The data -
· · · ·
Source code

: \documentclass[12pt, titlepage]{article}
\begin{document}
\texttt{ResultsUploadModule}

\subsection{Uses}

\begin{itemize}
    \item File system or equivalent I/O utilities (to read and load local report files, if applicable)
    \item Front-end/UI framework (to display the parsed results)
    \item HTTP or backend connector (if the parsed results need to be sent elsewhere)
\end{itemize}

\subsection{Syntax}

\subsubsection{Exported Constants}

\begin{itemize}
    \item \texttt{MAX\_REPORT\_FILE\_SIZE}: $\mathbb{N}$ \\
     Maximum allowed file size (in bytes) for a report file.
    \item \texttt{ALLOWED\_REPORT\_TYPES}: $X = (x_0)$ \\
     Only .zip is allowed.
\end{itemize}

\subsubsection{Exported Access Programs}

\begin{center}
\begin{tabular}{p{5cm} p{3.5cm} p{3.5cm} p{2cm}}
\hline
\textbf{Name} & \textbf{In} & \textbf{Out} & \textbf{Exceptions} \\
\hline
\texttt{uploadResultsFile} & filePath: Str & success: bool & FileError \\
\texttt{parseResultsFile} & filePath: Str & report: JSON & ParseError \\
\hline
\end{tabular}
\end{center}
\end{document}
· · · ·
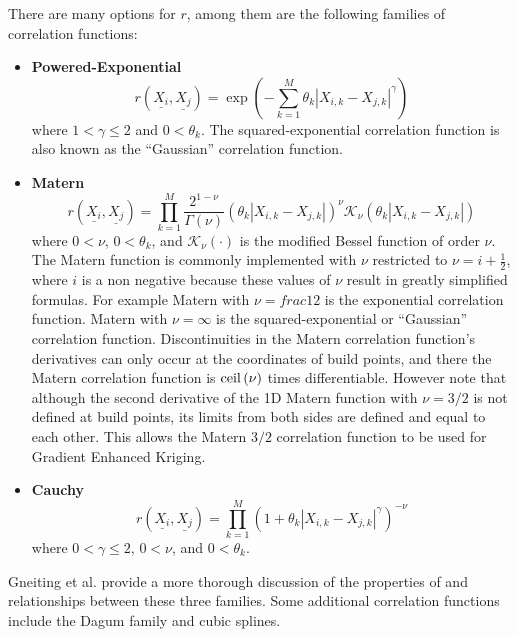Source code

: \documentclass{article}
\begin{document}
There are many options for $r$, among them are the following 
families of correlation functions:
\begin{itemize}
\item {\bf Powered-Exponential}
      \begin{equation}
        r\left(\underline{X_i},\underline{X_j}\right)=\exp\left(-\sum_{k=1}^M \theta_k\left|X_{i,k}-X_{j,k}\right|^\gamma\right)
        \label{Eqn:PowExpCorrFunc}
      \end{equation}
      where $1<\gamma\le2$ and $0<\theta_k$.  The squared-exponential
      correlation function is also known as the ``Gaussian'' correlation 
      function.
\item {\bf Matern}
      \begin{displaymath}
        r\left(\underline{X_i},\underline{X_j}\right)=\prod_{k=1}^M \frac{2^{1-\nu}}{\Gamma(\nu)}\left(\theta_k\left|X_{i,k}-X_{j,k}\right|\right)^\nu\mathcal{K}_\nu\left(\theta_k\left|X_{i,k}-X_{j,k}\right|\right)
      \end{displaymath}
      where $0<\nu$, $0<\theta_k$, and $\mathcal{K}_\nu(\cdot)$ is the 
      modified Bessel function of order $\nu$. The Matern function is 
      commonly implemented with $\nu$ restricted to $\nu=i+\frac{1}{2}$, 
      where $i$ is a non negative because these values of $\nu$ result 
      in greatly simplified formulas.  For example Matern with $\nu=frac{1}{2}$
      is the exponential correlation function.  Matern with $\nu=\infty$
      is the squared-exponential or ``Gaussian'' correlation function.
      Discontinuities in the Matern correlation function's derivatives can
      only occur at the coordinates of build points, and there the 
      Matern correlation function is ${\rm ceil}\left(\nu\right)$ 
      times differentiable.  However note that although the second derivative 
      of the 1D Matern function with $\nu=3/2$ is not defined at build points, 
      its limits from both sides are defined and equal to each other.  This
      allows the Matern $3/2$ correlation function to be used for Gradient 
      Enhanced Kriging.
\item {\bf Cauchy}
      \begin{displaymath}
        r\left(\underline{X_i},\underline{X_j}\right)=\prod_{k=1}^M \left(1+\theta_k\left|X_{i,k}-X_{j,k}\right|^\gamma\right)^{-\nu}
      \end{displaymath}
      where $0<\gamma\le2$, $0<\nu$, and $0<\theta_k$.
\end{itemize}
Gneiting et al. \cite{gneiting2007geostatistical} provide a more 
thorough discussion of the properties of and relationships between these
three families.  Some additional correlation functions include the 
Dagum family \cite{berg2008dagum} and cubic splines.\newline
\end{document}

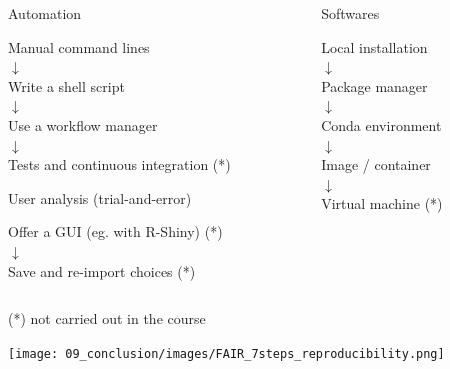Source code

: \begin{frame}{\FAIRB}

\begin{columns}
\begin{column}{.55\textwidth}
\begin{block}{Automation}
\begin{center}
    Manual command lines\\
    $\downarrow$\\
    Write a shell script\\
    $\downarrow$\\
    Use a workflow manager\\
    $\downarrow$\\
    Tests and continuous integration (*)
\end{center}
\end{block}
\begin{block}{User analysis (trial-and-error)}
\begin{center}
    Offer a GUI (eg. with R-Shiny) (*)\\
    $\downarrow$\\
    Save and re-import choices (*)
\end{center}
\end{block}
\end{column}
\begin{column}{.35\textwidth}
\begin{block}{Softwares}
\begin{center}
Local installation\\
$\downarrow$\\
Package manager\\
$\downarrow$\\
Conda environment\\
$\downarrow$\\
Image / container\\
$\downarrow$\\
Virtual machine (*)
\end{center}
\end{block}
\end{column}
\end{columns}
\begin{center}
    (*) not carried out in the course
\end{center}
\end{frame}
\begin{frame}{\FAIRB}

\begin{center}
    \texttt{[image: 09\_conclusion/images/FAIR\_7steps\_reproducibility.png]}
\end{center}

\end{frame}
· · · ·
What to produce - The required answer is the exact run of lines above starting at the line with "families of correlation" and ending at the line with "commonly implemented with", with both ends present.

Answer area -
families of correlation functions:
\begin{itemize}
\item {\bf Powered-Exponential}
      \begin{equation}
        r\left(\underline{X_i},\underline{X_j}\right)=\exp\left(-\sum_{k=1}^M \theta_k\left|X_{i,k}-X_{j,k}\right|^\gamma\right)
        \label{Eqn:PowExpCorrFunc}
      \end{equation}
      where $1<\gamma\le2$ and $0<\theta_k$.  The squared-exponential
      correlation function is also known as the ``Gaussian'' correlation 
      function.
\item {\bf Matern}
      \begin{displaymath}
        r\left(\underline{X_i},\underline{X_j}\right)=\prod_{k=1}^M \frac{2^{1-\nu}}{\Gamma(\nu)}\left(\theta_k\left|X_{i,k}-X_{j,k}\right|\right)^\nu\mathcal{K}_\nu\left(\theta_k\left|X_{i,k}-X_{j,k}\right|\right)
      \end{displaymath}
      where $0<\nu$, $0<\theta_k$, and $\mathcal{K}_\nu(\cdot)$ is the 
      modified Bessel function of order $\nu$. The Matern function is 
      commonly implemented with $\nu$ restricted to $\nu=i+\frac{1}{2}$, 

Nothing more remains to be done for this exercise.